Start of Block
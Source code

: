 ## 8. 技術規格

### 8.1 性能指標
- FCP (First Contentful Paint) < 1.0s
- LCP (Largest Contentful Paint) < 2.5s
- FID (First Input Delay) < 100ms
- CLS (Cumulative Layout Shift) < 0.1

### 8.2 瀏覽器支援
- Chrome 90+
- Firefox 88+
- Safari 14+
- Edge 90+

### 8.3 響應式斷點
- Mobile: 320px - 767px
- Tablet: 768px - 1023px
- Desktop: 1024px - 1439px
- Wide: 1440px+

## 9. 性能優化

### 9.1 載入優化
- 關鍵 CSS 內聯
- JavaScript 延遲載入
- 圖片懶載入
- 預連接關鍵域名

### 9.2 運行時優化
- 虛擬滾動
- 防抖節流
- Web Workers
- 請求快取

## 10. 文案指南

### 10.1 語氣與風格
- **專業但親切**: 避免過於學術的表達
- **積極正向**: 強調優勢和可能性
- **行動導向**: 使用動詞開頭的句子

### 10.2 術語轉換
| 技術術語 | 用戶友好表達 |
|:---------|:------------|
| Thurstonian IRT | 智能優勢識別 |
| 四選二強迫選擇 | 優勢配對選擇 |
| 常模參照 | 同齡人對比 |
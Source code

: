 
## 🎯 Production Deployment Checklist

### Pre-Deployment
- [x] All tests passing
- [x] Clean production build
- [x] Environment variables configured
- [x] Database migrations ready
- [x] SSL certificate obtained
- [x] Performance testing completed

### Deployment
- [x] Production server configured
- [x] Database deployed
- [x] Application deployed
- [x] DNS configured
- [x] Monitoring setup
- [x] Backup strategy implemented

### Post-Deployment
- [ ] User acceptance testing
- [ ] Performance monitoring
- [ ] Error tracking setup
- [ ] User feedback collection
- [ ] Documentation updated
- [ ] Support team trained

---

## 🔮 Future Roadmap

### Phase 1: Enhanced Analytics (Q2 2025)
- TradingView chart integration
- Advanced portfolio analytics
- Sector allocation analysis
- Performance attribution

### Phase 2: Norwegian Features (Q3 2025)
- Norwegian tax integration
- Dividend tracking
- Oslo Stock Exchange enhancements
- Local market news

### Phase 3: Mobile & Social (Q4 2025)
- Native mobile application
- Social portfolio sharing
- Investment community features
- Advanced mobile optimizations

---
End of Block
§ WORK ORDER
Check every line of the records above for the string "integration". Copy those that hold it.

§ PROBLEM SOLUTION
- TradingView chart integration
- Norwegian tax integration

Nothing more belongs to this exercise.